Tesla’s Model 3 was the best-selling car in Britain last month, the first time in history an electric vehicle has ever topped the country’s new car sales chart. The second best-seller for the month was another EV, Jaguar’s I-Pace—and Nissan’s Leaf also earned a place in the top 10. In total, electric vehicles comprised almost one-third of total new car sales in Britain in April 2020. And yet, the unprecedented increase in electric vehicle market share is not quite as game-changing as it seems.
Tesla’s success has come in a month when overall new vehicle sales in Britain crashed a staggering 97 percent as the country went into Covid-19 lockdown. Tesla sold 658 Model 3s, Jaguar 367 I-Paces, and Nissan just 72 Leafs to earn their places among the country’s top 10 sellers. Elsewhere, Tesla is still delivering cars throughout the health crisis, albeit with modified delivery methods.
Even though the Model 3 previously made Britain’s top 10 list, the April sales figure is believed to have been largely the result of fulfilments of pre-lockdown orders taken online.

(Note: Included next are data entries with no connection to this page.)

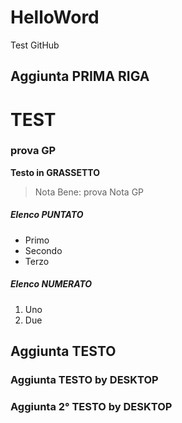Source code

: # HelloWord
Test GitHub

## Aggiunta PRIMA RIGA

# TEST

### prova GP

**Testo in GRASSETTO**

> Nota Bene:
prova Nota GP

##### Elenco PUNTATO
- Primo
- Secondo
- Terzo

##### Elenco NUMERATO
1. Uno
2. Due

## Aggiunta TESTO

### Aggiunta TESTO by DESKTOP

### Aggiunta 2° TESTO by DESKTOP
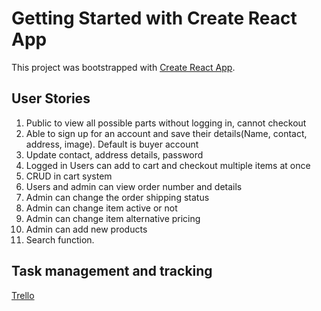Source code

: # Getting Started with Create React App

This project was bootstrapped with [Create React App](https://github.com/facebook/create-react-app).

## User Stories

1. Public to view all possible parts without logging in, cannot checkout
2. Able to sign up for an account and save their details(Name, contact, address, image). Default is buyer account
3. Update contact, address details, password
4. Logged in Users can add to cart and checkout multiple items at once
5. CRUD in cart system
6. Users and admin can view order number and details
7. Admin can change the order shipping status
8. Admin can change item active or not
9. Admin can change item alternative pricing
10. Admin can add new products
11. Search function. 

## Task management and tracking
[Trello](https://trello.com/b/GqhQpcf6/factorem-storefront)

The I-Pace number is likely to be the result of a deal announced earlier to lease 700 of the electric Jaguars to the National Health Service.
New vehicle sales across Britain in April totaled just 4321 units, the lowest figure since 1946. The Society of Motor Manufacturer and Traders, the industry body that tracks vehicle sales in the country said deliveries to company fleets accounted for 70 percent of the month’s total sales. So, Tesla made history—but it took historic market factors to make that possible.